The Supreme Court has asked the government to come up with a ‘real number’ on people living below poverty line (BPL). The court said that the official data claiming that there were 5.9 crore BPL families in the country was not convincing.
An apex court bench of Justice Dalveer Bhandari and Justice Deepak Verma said that a reasonable number on BPL families would help in taking care of the major problems of providing foodgrains to the poor and storing of foodgrains in warehouses.
The court observed that the figures on BPL families placed before it by petitioner People’s Union for Civil Liberties (PUCL) were ‘startling’.
The court said that all calculations regarding BPL families were based on the 2001 Census, but in the last 10 years, they must have expanded and grown. The court asked additional solicitor general Mohan Parasaran to have foodgrains distributed to the poor, instead of letting these rot.

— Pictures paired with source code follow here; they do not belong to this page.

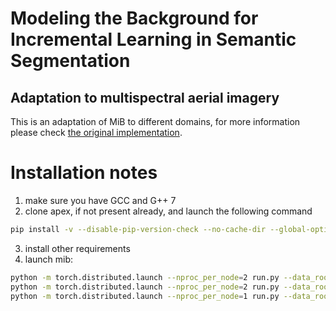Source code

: # Modeling the Background for Incremental Learning in Semantic Segmentation
## Adaptation to multispectral aerial imagery

This is an adaptation of MiB to different domains, for more information please check [the original implementation](https://github.com/fcdl94/MiB/).

# Installation notes
1. make sure you have GCC and G++ 7
2. clone apex, if not present already, and launch the following command

```bash
pip install -v --disable-pip-version-check --no-cache-dir --global-option="--cpp_ext" --global-option="--cuda_ext" ./
```

3. install other requirements
4. launch mib:

```bash
python -m torch.distributed.launch --nproc_per_node=2 run.py --data_root $DATA_ROOT --batch_size 12 --dataset ade --name MiB --task 100-50 --step 0 --lr 0.001 --epochs 60 --method MiB
python -m torch.distributed.launch --nproc_per_node=2 run.py --data_root $DATA_ROOT --batch_size 12 --dataset voc --name MiB --task 100-50 --step 1 --lr 0.001 --epochs 60 --method MiB
python -m torch.distributed.launch --nproc_per_node=1 run.py --data_root $DATA_ROOT --batch_size 12 --dataset voc --name MiB --task 15-5 --step 1 --lr 0.001 --epochs 60 --method MiB
```
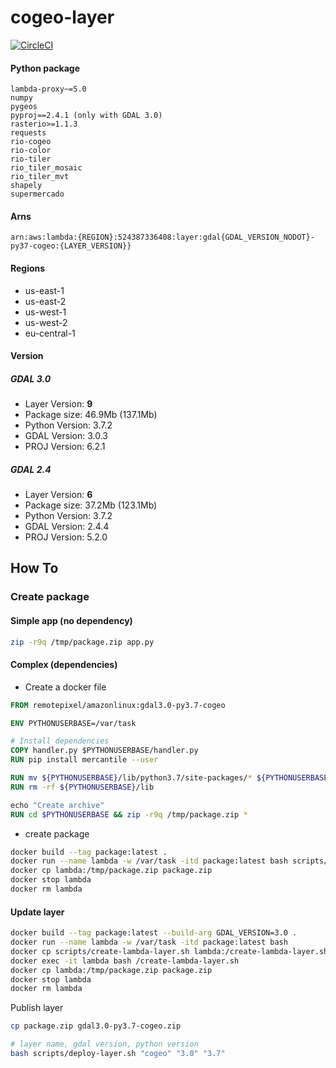 # cogeo-layer

[![CircleCI](https://circleci.com/gh/RemotePixel/cogeo-layer.svg?style=svg)](https://circleci.com/gh/RemotePixel/cogeo-layer)

#### Python package

```
lambda-proxy~=5.0
numpy
pygeos
pyproj==2.4.1 (only with GDAL 3.0)
rasterio>=1.1.3
requests
rio-cogeo
rio-color
rio-tiler
rio_tiler_mosaic
rio_tiler_mvt
shapely
supermercado
```

#### Arns

`arn:aws:lambda:{REGION}:524387336408:layer:gdal{GDAL_VERSION_NODOT}-py37-cogeo:{LAYER_VERSION}}`

#### Regions
- us-east-1
- us-east-2
- us-west-1
- us-west-2
- eu-central-1

#### Version

##### GDAL 3.0
- Layer Version: **9**
- Package size: 46.9Mb (137.1Mb)
- Python Version: 3.7.2
- GDAL Version: 3.0.3
- PROJ Version: 6.2.1

##### GDAL 2.4
- Layer Version: **6**
- Package size: 37.2Mb (123.1Mb)
- Python Version: 3.7.2
- GDAL Version: 2.4.4
- PROJ Version: 5.2.0

## How To

### Create package

#### Simple app (no dependency)

```bash
zip -r9q /tmp/package.zip app.py
```

#### Complex (dependencies)

- Create a docker file
```dockerfile
FROM remotepixel/amazonlinux:gdal3.0-py3.7-cogeo

ENV PYTHONUSERBASE=/var/task

# Install dependencies
COPY handler.py $PYTHONUSERBASE/handler.py
RUN pip install mercantile --user

RUN mv ${PYTHONUSERBASE}/lib/python3.7/site-packages/* ${PYTHONUSERBASE}/
RUN rm -rf ${PYTHONUSERBASE}/lib

echo "Create archive"
RUN cd $PYTHONUSERBASE && zip -r9q /tmp/package.zip *
```

- create package

```bash
docker build --tag package:latest .
docker run --name lambda -w /var/task -itd package:latest bash scripts/create-lambda-layer.sh
docker cp lambda:/tmp/package.zip package.zip
docker stop lambda
docker rm lambda
```

#### Update layer

```bash
docker build --tag package:latest --build-arg GDAL_VERSION=3.0 .
docker run --name lambda -w /var/task -itd package:latest bash
docker cp scripts/create-lambda-layer.sh lambda:/create-lambda-layer.sh
docker exec -it lambda bash /create-lambda-layer.sh
docker cp lambda:/tmp/package.zip package.zip
docker stop lambda
docker rm lambda
```

Publish layer

```bash
cp package.zip gdal3.0-py3.7-cogeo.zip

# layer name, gdal version, python version
bash scripts/deploy-layer.sh "cogeo" "3.0" "3.7"
```

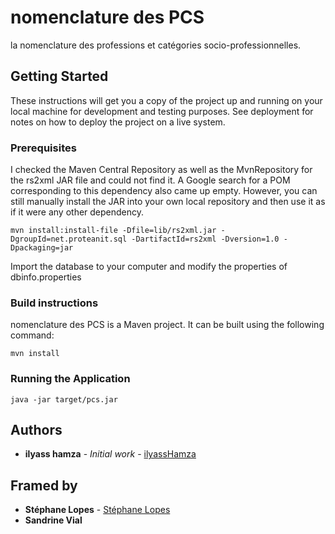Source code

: # nomenclature des PCS
la nomenclature des professions et catégories socio-professionnelles.


## Getting Started

These instructions will get you a copy of the project up and running on your local machine for development and testing purposes. See deployment for notes on how to deploy the project on a live system.

### Prerequisites

I checked the Maven Central Repository as well as the MvnRepository for the rs2xml JAR file and could not find it. A Google search for a POM corresponding to this dependency also came up empty. However, you can still manually install the JAR into your own local repository and then use it as if it were any other dependency.

```
mvn install:install-file -Dfile=lib/rs2xml.jar -DgroupId=net.proteanit.sql -DartifactId=rs2xml -Dversion=1.0 -Dpackaging=jar

```

 Import the database to your computer and modify the properties of dbinfo.properties


### Build instructions

nomenclature des PCS is a Maven project. It can be built using the following command:

```
mvn install
```
### Running the Application

```
java -jar target/pcs.jar
```


## Authors

* **ilyass hamza** - *Initial work* - [ilyassHamza](https://github.com/ilyasshamza)

## Framed by
* **Stéphane Lopes**   - [Stéphane Lopes](https://github.com/hal91190)
* **Sandrine Vial**  
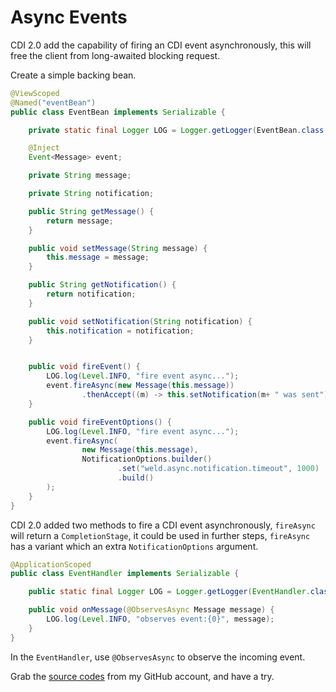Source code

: # Async Events

CDI 2.0 add the capability of firing an CDI event asynchronously, this will free the client from long-awaited blocking request.

Create a simple backing bean.

```java
@ViewScoped
@Named("eventBean")
public class EventBean implements Serializable {

    private static final Logger LOG = Logger.getLogger(EventBean.class.getName());

    @Inject
    Event<Message> event;

    private String message;

    private String notification;

    public String getMessage() {
        return message;
    }

    public void setMessage(String message) {
        this.message = message;
    }

    public String getNotification() {
        return notification;
    }

    public void setNotification(String notification) {
        this.notification = notification;
    }


    public void fireEvent() {
        LOG.log(Level.INFO, "fire event async...");
        event.fireAsync(new Message(this.message))
                .thenAccept((m) -> this.setNotification(m+ " was sent")); 
    }

    public void fireEventOptions() {
        LOG.log(Level.INFO, "fire event async...");
        event.fireAsync(
                new Message(this.message),
                NotificationOptions.builder()
                        .set("weld.async.notification.timeout", 1000)
                        .build()
        );
    }
}
```

CDI 2.0 added two methods to fire a CDI event asynchronously, `fireAsync` will return a `CompletionStage`, it could be used in further steps, `fireAsync` has a variant which an extra `NotificationOptions` argument.

```java
@ApplicationScoped
public class EventHandler implements Serializable {

    public static final Logger LOG = Logger.getLogger(EventHandler.class.getName());

    public void onMessage(@ObservesAsync Message message) {
        LOG.log(Level.INFO, "observes event:{0}", message);
    }
}
```

In the `EventHandler`, use `@ObservesAsync` to observe the incoming event.

Grab the [source codes](https://github.com/hantsy/ee8-sandbox) from my GitHub account, and have a try.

‘The government may consider (the option of revising the BPL families’ figures) on its own,’ Justice Bhandari told Parasaran.

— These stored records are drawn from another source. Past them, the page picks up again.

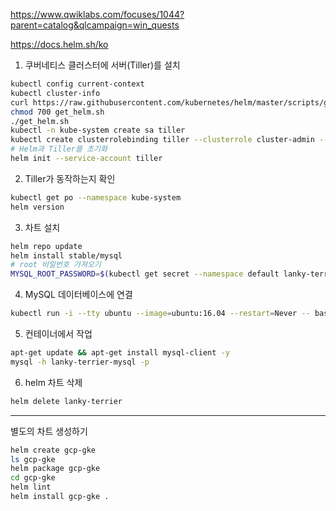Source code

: https://www.qwiklabs.com/focuses/1044?parent=catalog&qlcampaign=win_quests

https://docs.helm.sh/ko
 
1. 쿠버네티스 클러스터에 서버(Tiller)를 설치

```bash
kubectl config current-context
kubectl cluster-info
curl https://raw.githubusercontent.com/kubernetes/helm/master/scripts/get > get_helm.sh
chmod 700 get_helm.sh
./get_helm.sh
kubectl -n kube-system create sa tiller
kubectl create clusterrolebinding tiller --clusterrole cluster-admin --serviceaccount=kube-system:tiller
# Helm과 Tiller를 초기화
helm init --service-account tiller
```

2. Tiller가 동작하는지 확인

```bash
kubectl get po --namespace kube-system
helm version
```

3. 차트 설치

```bash
helm repo update
helm install stable/mysql
# root 비밀번호 가져오기
MYSQL_ROOT_PASSWORD=$(kubectl get secret --namespace default lanky-terrier-mysql -o jsonpath="{.data.mysql-root-password}" | base64 --decode; echo)
```

4. MySQL 데이터베이스에 연결

```bash
kubectl run -i --tty ubuntu --image=ubuntu:16.04 --restart=Never -- bash -il
```

5. 컨테이너에서 작업

```bash
apt-get update && apt-get install mysql-client -y
mysql -h lanky-terrier-mysql -p
```

6. helm 차트 삭제

```bash
helm delete lanky-terrier
```

--- 
별도의 차트 생성하기

```bash
helm create gcp-gke
ls gcp-gke
helm package gcp-gke
cd gcp-gke
helm lint
helm install gcp-gke .
```

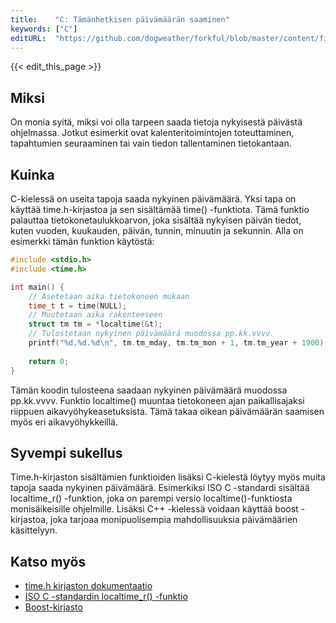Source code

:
 ```yaml
---
title:    "C: Tämänhetkisen päivämäärän saaminen"
keywords: ["C"]
editURL:  "https://github.com/dogweather/forkful/blob/master/content/fi/c/getting-the-current-date.md"
---
```


{{< edit_this_page >}}

## Miksi

On monia syitä, miksi voi olla tarpeen saada tietoja nykyisestä päivästä ohjelmassa. Jotkut esimerkit ovat kalenteritoimintojen toteuttaminen, tapahtumien seuraaminen tai vain tiedon tallentaminen tietokantaan.

## Kuinka

C-kielessä on useita tapoja saada nykyinen päivämäärä. Yksi tapa on käyttää time.h-kirjastoa ja sen sisältämää time() -funktiota. Tämä funktio palauttaa tietokonetaulukkoarvon, joka sisältää nykyisen päivän tiedot, kuten vuoden, kuukauden, päivän, tunnin, minuutin ja sekunnin. Alla on esimerkki tämän funktion käytöstä:

```C
#include <stdio.h>
#include <time.h>

int main() {
    // Asetetaan aika tietokoneen mukaan
    time_t t = time(NULL);
    // Muutetaan aika rakenteeseen
    struct tm tm = *localtime(&t);
    // Tulostetaan nykyinen päivämäärä muodossa pp.kk.vvvv
    printf("%d.%d.%d\n", tm.tm_mday, tm.tm_mon + 1, tm.tm_year + 1900);
    
    return 0;
}
```

Tämän koodin tulosteena saadaan nykyinen päivämäärä muodossa pp.kk.vvvv. Funktio localtime() muuntaa tietokoneen ajan paikallisajaksi riippuen aikavyöhykeasetuksista. Tämä takaa oikean päivämäärän saamisen myös eri aikavyöhykkeillä.

## Syvempi sukellus

Time.h-kirjaston sisältämien funktioiden lisäksi C-kielestä löytyy myös muita tapoja saada nykyinen päivämäärä. Esimerkiksi ISO C -standardi sisältää localtime_r() -funktion, joka on parempi versio localtime()-funktiosta monisäikeisille ohjelmille. Lisäksi C++ -kielessä voidaan käyttää boost -kirjastoa, joka tarjoaa monipuolisempia mahdollisuuksia päivämäärien käsittelyyn.

## Katso myös

- [time.h kirjaston dokumentaatio](https://www.cplusplus.com/reference/ctime/)
- [ISO C -standardin localtime_r() -funktio](https://en.cppreference.com/w/c/chrono/localtime)
- [Boost-kirjasto](https://www.boost.org/)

Parasaran admitted that there were differences in the central government’s and states’ parameters for identifying the BPL families. He explained that it was because of the differences in criteria that the states were quoting a higher figure on BPL families as compared to the central government.
Arguing for PUCL, senior counsel Colin Gonsalves said that even Planning Commission member Arjun Sengupta did not agree with the parameters adopted by the commission in identifying the BPL families.
Sengupta had earlier said that the number of BPL families was much more than the figures given by the government. He said that it was nothing but fudging of figures.
The senior counsel told the court that the government was trying to reduce the number of families in the BPL category by lowering the per-capita income figure that determines whether a family is poor or not.